In [None]:
from src.eda.input import input_parser
import pandas as pd
import numpy as np
import math

import matplotlib.pyplot as plt
import seaborn as sns
## for statistical tests
# import scipy
# import statsmodels.formula.api as smf
# import statsmodels.api as sm

from sklearn import model_selection, preprocessing, feature_selection, ensemble, linear_model, metrics, decomposition
## for explainer
# from lime import lime_tabular

In [None]:
# Generate the dataframe files
input_parser(r'data/Modelar_UH2021.txt', 'base')
input_parser(r'data/Estimar_UH2021.txt', 'base')

In [None]:
# Exploring the data base
df = pd.read_csv(filepath_or_buffer=r'data/Modelar_UH2021_base.csv', sep='|')
df.head()

In [None]:
# Exploring the data type base
def recognize_type(dtf, col, max_cat=20):
    if (dtf[col].dtype == "O") | (dtf[col].nunique() < max_cat):
        return "cat"
    else:
        return "num"


dic_cols = {col: recognize_type(
    df, col, max_cat=20) for col in df.columns}
heatmap = df.isnull()
for k, v in dic_cols.items():
    if v == "num":
        heatmap[k] = heatmap[k].apply(lambda x: 0.5 if x is False else 1)
    else:
        heatmap[k] = heatmap[k].apply(lambda x: 0 if x is False else 1)
sns.heatmap(heatmap, cbar=False).set_title('Dataset Overview')
plt.show()
print("\033[1;37;40m Categerocial ", "\033[1;30;41m Numeric ", "\033[1;30;47m NaN ")


In [None]:
# Exploring the correlation
corr_matrix = df.corr()
sns.heatmap(corr_matrix, vmin=-1., vmax=1., annot=True, fmt='.2f', cmap="YlGnBu", cbar=True, linewidths=0.5)

In [None]:
# Preprocessing
# Definition of auxiliar methods and variables
actual_price = {}
first_price = {}
# Complete the prices with the sample with the same "id"
def __price_completer(row):
    precio = float(row['precio'].replace(',', '.')) if isinstance(row['precio'], str) else row['precio']
    identificador = str(row['id'])
    if math.isnan(precio):
        precio = actual_price.get(identificador, -1.0)
    else:
        actual_price[identificador] = precio
        if first_price.get(identificador) == None:
            first_price[identificador] = precio
    return precio

# Complete the price by proximity
def __price_completer_proximity(row):
    precio = row['precio']
    if precio == -1.0:
        identificador = str(row['id'])
        precio = first_price.get(identificador)
    return precio

# Method to preprocesing the input files
def input_parser(path, option):
    df = pd.read_csv(filepath_or_buffer=path, sep='|')
    # There are duplicated samples
    df.drop_duplicates(inplace=True)
    if option != 'base':
        # Drop the useless hour of 'fecha' column
        df['fecha'] = df['fecha'].apply(lambda x: x.replace(' 0:00:00', ''))
        # Completation of 'precio' column
        df['precio'] = df.apply(__price_completer, axis=1)
        df['precio'] = df.apply(__price_completer_proximity, axis=1)
        # Split of 'fecha' column
        df['fecha'] = pd.to_datetime(df['fecha'])
        df['dia'] = pd.DatetimeIndex(df['fecha']).day
        df['mes'] = pd.DatetimeIndex(df['fecha']).month
        df['anyo'] = pd.DatetimeIndex(df['fecha']).year
        df.drop('fecha', axis=1, inplace=True)

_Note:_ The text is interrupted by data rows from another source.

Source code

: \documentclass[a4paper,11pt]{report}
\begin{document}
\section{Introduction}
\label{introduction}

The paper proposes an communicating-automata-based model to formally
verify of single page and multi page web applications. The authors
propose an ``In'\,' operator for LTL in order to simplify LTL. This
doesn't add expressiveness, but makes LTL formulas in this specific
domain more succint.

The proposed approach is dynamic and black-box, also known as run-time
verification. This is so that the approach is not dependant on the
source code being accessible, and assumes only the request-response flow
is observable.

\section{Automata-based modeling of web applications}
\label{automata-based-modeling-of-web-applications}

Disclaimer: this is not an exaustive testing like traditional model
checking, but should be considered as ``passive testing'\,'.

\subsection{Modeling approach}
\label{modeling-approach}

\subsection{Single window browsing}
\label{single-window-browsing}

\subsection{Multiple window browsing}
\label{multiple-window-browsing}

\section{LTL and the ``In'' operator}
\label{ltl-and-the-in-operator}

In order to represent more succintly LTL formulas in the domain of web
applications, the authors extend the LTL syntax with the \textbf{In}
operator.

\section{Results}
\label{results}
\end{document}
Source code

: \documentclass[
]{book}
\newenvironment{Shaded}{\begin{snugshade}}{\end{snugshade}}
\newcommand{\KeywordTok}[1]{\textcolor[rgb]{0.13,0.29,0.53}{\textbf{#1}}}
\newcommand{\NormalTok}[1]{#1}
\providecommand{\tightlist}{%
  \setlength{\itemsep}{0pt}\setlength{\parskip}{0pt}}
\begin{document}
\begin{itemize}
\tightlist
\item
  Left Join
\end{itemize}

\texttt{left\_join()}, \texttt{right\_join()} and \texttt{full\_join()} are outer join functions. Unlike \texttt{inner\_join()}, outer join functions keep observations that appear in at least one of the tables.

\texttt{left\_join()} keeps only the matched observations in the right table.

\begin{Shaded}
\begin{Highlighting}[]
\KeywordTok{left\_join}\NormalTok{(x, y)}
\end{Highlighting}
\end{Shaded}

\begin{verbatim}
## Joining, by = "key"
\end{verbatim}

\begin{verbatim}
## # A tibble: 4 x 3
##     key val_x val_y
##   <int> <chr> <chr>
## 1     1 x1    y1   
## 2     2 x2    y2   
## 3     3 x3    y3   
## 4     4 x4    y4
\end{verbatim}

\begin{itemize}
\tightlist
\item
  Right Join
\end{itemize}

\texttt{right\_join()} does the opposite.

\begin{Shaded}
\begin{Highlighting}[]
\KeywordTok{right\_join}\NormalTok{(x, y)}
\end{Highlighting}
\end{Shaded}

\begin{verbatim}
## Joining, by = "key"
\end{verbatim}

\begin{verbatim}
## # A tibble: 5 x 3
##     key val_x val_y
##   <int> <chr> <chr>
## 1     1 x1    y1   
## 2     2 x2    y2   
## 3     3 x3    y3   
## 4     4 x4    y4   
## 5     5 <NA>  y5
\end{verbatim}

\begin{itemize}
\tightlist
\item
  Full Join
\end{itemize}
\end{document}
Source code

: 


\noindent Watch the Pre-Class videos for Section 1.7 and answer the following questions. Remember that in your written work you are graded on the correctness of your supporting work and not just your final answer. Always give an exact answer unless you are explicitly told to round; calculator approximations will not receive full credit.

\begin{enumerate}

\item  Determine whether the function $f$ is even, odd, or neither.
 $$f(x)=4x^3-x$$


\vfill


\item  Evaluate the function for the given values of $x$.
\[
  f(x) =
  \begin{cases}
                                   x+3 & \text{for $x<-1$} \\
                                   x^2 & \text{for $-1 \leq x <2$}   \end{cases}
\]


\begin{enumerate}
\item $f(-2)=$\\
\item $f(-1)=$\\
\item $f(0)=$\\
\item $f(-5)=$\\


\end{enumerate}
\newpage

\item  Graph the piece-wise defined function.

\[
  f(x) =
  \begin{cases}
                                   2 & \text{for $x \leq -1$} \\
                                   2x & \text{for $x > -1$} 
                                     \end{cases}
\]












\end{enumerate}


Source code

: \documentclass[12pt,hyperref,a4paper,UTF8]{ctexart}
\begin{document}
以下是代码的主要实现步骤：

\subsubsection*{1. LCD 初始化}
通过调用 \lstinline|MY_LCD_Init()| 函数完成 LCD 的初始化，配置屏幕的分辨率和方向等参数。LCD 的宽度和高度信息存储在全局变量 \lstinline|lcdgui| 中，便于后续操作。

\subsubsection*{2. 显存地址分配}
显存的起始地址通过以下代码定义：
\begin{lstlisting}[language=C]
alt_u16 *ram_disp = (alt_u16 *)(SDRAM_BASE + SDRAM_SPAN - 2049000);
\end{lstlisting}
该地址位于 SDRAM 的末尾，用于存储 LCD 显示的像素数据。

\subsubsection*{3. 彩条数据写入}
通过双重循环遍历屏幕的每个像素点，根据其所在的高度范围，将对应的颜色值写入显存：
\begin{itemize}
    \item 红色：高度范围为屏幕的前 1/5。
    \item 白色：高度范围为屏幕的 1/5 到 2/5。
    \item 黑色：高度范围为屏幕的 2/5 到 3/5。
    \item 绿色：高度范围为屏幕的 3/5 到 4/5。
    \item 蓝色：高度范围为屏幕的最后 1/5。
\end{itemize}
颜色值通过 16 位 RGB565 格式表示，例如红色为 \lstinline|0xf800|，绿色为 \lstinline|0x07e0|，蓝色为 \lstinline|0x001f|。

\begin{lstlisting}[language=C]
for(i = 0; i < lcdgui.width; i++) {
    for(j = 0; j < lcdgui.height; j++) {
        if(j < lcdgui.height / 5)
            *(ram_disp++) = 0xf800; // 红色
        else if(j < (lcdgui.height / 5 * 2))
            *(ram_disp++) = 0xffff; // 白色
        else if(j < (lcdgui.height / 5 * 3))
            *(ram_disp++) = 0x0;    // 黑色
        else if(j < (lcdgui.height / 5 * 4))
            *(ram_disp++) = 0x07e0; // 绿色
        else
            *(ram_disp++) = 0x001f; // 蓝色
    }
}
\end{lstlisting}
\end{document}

        # One-hot encoding of 'estado'
        df = pd.concat([df, pd.get_dummies(pd.get_dummies(
            df['estado'], prefix='estado'))], axis=1).drop(['estado'], axis=1)

        # One-hot encoding of 'categoria_uno'
        df = pd.concat([df, pd.get_dummies(pd.get_dummies(
            df['categoria_uno'], prefix='categoria_uno'))], axis=1).drop(['categoria_uno'], axis=1)

        # One-hot encoding of 'dia_atipico'
        df = pd.concat([df, pd.get_dummies(pd.get_dummies(
            df['dia_atipico'], prefix='dia_atipico'))], axis=1).drop(['dia_atipico'], axis=1)

        df['antiguedad'].fillna(0, inplace=True)

        if option == 'drop':
            # 'categoria_dos' drop
            df.drop('categoria_dos', axis=1, inplace=True)
        else:
            # 'categoria_dos' corrupted samples correction
            df['categoria_dos'] = df['categoria_dos'].apply(
                lambda x: 0 if math.isnan(x) else x)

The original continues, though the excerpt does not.